Although I participate in blogs I prefer to deal in facts instead opinions. Unless the opinions are about things that don’t matter like gum or finger puppets or how I think Geraldine Ferraro is still pretty hot for a lady of her age. Accordingly, when I spend more time wandering on the mall than I should/the park service is comfortable with, I’m often wanting to turn to tourists and say” In fact, the monument was completed in two stages because they had to wait for more meteorites to be mined from the Artic. And while its 555 feet tall, it has a basement that extends another 200!” Or “It’s the old Lock House from way back when the C&O canal cut across the Mall so rich Virginians could sail through the city and see baseball games at Griffith Stadium. It was one of the city’s first public transportation failures and part of a tradition that carries on today.” Then I give them incorrect directions to the closest metro station. As a DC native, I feel it’s my job to educate the outside public.
When we were in Oregon, however, I was out of my element. While we were stopped at a scenic ocean overlook, a young girl looking through those coin operated binoculars asked her dad what caused waves. He said he didn’t know. Then she asked her mom. She didn’t know, either.
I, on the other hand, played football in college.
And that fact afforded me the opportunity to sign up for all the easiest classes including so many geology courses that it was almost my major. I took two levels of oceanography. I know exactly what causes waves and can explain it correctly and succinctly in less than 15 seconds.
And I did.
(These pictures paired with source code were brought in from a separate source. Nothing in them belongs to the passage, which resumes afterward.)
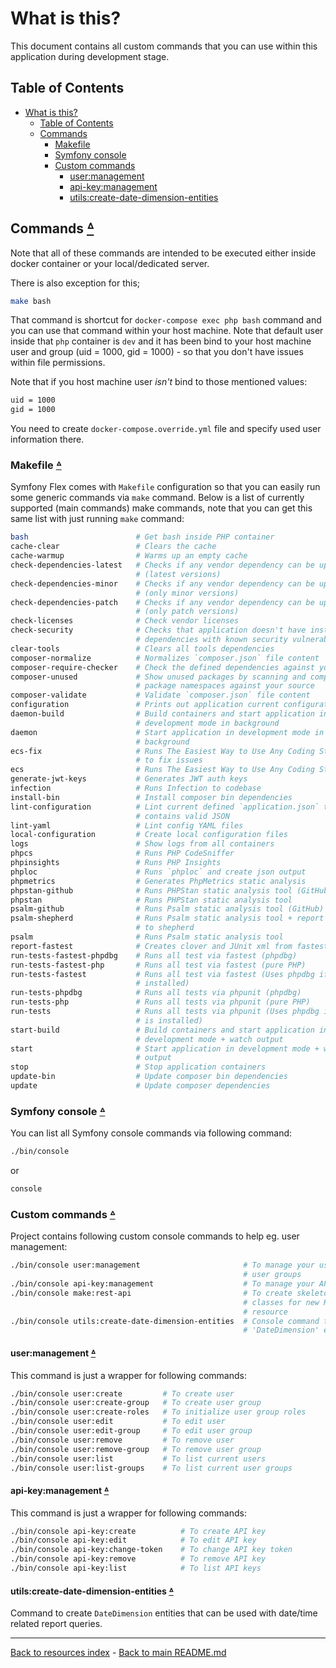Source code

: # What is this?

This document contains all custom commands that you can use within this
application during development stage.

## Table of Contents

* [What is this?](#what-is-this)
  * [Table of Contents](#table-of-contents)
  * [Commands](#commands-table-of-contents)
    * [Makefile](#makefile-table-of-contents)
    * [Symfony console](#symfony-console-table-of-contents)
    * [Custom commands](#custom-commands-table-of-contents)
      * [user:management](#usermanagement-table-of-contents)
      * [api-key:management](#api-keymanagement-table-of-contents)
      * [utils:create-date-dimension-entities](#utilscreate-date-dimension-entities-table-of-contents)

## Commands [ᐞ](#table-of-contents)

Note that all of these commands are intended to be executed either inside
docker container or your local/dedicated server.

There is also exception for this;

```bash
make bash
```

That command is shortcut for `docker-compose exec php bash` command and you
can use that command within your host machine. Note that default user inside
that `php` container is `dev` and it has been bind to your host machine user
and group (uid = 1000, gid = 1000) - so that you don't have issues within file
permissions.

Note that if you host machine user _isn't_ bind to those mentioned values:

```bash
uid = 1000 
gid = 1000
```

You need to create `docker-compose.override.yml` file and specify used user
information there.

### Makefile [ᐞ](#table-of-contents)

Symfony Flex comes with `Makefile` configuration so that you can easily run
some generic commands via `make` command. Below is a list of currently
supported (main commands) make commands, note that you can get this same list
with just running `make` command:

```bash
bash                        # Get bash inside PHP container
cache-clear                 # Clears the cache
cache-warmup                # Warms up an empty cache
check-dependencies-latest   # Checks if any vendor dependency can be updated
                            # (latest versions)
check-dependencies-minor    # Checks if any vendor dependency can be updated 
                            # (only minor versions)
check-dependencies-patch    # Checks if any vendor dependency can be updated 
                            # (only patch versions)
check-licenses              # Check vendor licenses
check-security              # Checks that application doesn't have installed
                            # dependencies with known security vulnerabilities
clear-tools                 # Clears all tools dependencies
composer-normalize          # Normalizes `composer.json` file content
composer-require-checker    # Check the defined dependencies against your code
composer-unused             # Show unused packages by scanning and comparing
                            # package namespaces against your source
composer-validate           # Validate `composer.json` file content
configuration               # Prints out application current configuration
daemon-build                # Build containers and start application in
                            # development mode in background
daemon                      # Start application in development mode in
                            # background
ecs-fix                     # Runs The Easiest Way to Use Any Coding Standard
                            # to fix issues
ecs                         # Runs The Easiest Way to Use Any Coding Standard
generate-jwt-keys           # Generates JWT auth keys
infection                   # Runs Infection to codebase
install-bin                 # Install composer bin dependencies
lint-configuration          # Lint current defined `application.json` that it
                            # contains valid JSON
lint-yaml                   # Lint config YAML files
local-configuration         # Create local configuration files
logs                        # Show logs from all containers
phpcs                       # Runs PHP CodeSniffer
phpinsights                 # Runs PHP Insights
phploc                      # Runs `phploc` and create json output
phpmetrics                  # Generates PhpMetrics static analysis
phpstan-github              # Runs PHPStan static analysis tool (GitHub)
phpstan                     # Runs PHPStan static analysis tool
psalm-github                # Runs Psalm static analysis tool (GitHub)
psalm-shepherd              # Runs Psalm static analysis tool + report results
                            # to shepherd
psalm                       # Runs Psalm static analysis tool
report-fastest              # Creates clover and JUnit xml from fastest run
run-tests-fastest-phpdbg    # Runs all test via fastest (phpdbg)
run-tests-fastest-php       # Runs all test via fastest (pure PHP)
run-tests-fastest           # Runs all test via fastest (Uses phpdbg if that is
                            # installed)
run-tests-phpdbg            # Runs all tests via phpunit (phpdbg)
run-tests-php               # Runs all tests via phpunit (pure PHP)
run-tests                   # Runs all tests via phpunit (Uses phpdbg if that
                            # is installed)
start-build                 # Build containers and start application in
                            # development mode + watch output
start                       # Start application in development mode + watch
                            # output
stop                        # Stop application containers
update-bin                  # Update composer bin dependencies
update                      # Update composer dependencies
```

### Symfony console [ᐞ](#table-of-contents)

You can list all Symfony console commands via following command:

```bash
./bin/console
```

or

```bash
console
```

### Custom commands [ᐞ](#table-of-contents)

Project contains following custom console commands to help eg. user management:

```bash
./bin/console user:management                       # To manage your users and
                                                    # user groups
./bin/console api-key:management                    # To manage your API keys
./bin/console make:rest-api                         # To create skeleton
                                                    # classes for new REST
                                                    # resource
./bin/console utils:create-date-dimension-entities  # Console command to create
                                                    # 'DateDimension' entities.
```

#### user:management [ᐞ](#table-of-contents)

This command is just a wrapper for following commands:

```bash
./bin/console user:create         # To create user
./bin/console user:create-group   # To create user group
./bin/console user:create-roles   # To initialize user group roles
./bin/console user:edit           # To edit user
./bin/console user:edit-group     # To edit user group
./bin/console user:remove         # To remove user
./bin/console user:remove-group   # To remove user group
./bin/console user:list           # To list current users
./bin/console user:list-groups    # To list current user groups
```

#### api-key:management [ᐞ](#table-of-contents)

This command is just a wrapper for following commands:

```bash
./bin/console api-key:create          # To create API key
./bin/console api-key:edit            # To edit API key
./bin/console api-key:change-token    # To change API key token
./bin/console api-key:remove          # To remove API key
./bin/console api-key:list            # To list API keys
```

#### utils:create-date-dimension-entities [ᐞ](#table-of-contents)

Command to create `DateDimension` entities that can be used with date/time
related report queries.

---

[Back to resources index](README.md) - [Back to main README.md](../README.md)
The little girl nodded along understandingly. Her mother thanked me. But her father gave me a look that was so filled with anger that I nearly caught on fire. He straight up murdered me with his eyes for showing his daughter what a dumdum father she had. Also, not as handsome.
Fine. Most folks don’t believe most of the things I say anyway, even though they are mostly non-fiction. I’m just going to go back to making things up or at least telling true stories that are too outrageous to believe.
For instance – I actively allowed someone to cheat off my final exam for that oceanography class. Now, he’s a magician.